------ Record set ------

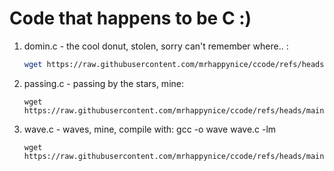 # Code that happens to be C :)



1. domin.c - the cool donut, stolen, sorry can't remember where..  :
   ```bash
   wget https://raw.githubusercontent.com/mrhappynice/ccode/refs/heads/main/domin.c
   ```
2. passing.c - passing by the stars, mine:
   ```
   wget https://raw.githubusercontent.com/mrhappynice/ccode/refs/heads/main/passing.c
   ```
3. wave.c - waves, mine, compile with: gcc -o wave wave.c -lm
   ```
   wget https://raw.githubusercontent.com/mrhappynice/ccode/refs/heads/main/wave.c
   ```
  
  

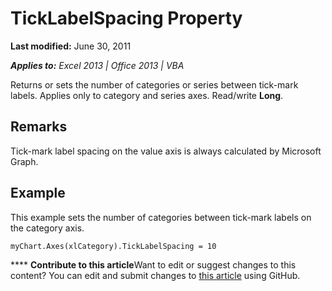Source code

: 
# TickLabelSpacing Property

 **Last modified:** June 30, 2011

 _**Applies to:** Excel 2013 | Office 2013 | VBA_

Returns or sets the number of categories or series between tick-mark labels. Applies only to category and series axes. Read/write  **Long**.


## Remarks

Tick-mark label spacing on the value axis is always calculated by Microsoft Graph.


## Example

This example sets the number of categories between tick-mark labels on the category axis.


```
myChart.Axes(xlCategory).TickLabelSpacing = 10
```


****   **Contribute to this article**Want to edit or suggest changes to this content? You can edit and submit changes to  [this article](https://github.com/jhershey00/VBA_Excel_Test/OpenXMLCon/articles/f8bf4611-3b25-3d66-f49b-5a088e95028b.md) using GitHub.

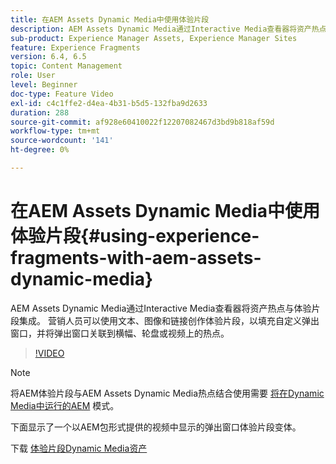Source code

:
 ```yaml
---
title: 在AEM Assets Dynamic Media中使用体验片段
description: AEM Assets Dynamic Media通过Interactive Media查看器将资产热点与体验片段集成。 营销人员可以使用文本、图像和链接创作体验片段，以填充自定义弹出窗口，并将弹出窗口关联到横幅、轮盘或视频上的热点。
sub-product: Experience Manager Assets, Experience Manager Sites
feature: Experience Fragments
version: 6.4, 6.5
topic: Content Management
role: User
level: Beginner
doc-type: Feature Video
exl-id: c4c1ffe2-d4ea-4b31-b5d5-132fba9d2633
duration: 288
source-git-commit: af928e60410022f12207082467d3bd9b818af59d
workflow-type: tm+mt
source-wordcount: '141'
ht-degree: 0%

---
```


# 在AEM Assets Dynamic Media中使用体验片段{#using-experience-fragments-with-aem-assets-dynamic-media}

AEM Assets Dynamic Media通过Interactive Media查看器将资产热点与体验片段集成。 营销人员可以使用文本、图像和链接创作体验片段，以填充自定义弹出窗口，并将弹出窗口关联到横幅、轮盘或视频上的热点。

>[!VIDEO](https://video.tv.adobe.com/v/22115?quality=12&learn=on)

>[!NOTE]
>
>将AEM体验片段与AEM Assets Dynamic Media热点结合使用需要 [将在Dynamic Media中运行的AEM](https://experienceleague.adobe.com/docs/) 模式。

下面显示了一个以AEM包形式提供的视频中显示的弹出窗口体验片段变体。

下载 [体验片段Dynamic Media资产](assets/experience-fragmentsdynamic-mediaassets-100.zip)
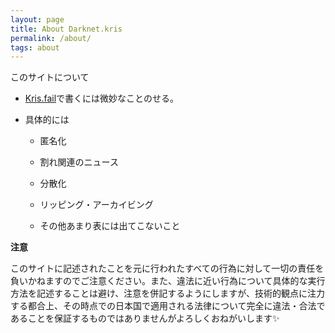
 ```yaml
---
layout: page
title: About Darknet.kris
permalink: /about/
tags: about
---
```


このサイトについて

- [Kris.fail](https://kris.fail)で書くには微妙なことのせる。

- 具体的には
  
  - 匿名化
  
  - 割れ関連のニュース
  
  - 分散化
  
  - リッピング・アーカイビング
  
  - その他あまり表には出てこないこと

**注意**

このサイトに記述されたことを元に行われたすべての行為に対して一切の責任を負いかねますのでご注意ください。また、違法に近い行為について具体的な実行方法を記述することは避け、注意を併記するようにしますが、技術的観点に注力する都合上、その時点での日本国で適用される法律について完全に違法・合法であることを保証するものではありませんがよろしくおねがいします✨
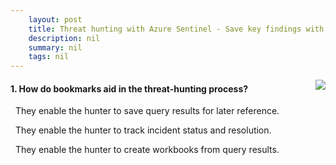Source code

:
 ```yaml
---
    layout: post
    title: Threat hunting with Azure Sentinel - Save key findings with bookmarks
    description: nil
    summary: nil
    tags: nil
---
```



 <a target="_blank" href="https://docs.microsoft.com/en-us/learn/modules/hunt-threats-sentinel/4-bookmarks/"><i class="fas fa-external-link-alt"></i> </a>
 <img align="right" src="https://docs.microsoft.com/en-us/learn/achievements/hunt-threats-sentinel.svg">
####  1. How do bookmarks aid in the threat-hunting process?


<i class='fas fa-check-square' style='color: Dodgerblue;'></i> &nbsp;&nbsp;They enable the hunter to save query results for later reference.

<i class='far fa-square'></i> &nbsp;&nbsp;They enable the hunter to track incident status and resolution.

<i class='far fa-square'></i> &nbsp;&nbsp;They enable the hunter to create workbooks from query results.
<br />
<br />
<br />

------

Work request: In the records above, which lines hold the string "hunter"? Copy each one.

Solution:
<i class='fas fa-check-square' style='color: Dodgerblue;'></i> &nbsp;&nbsp;They enable the hunter to save query results for later reference.
<i class='far fa-square'></i> &nbsp;&nbsp;They enable the hunter to track incident status and resolution.
<i class='far fa-square'></i> &nbsp;&nbsp;They enable the hunter to create workbooks from query results.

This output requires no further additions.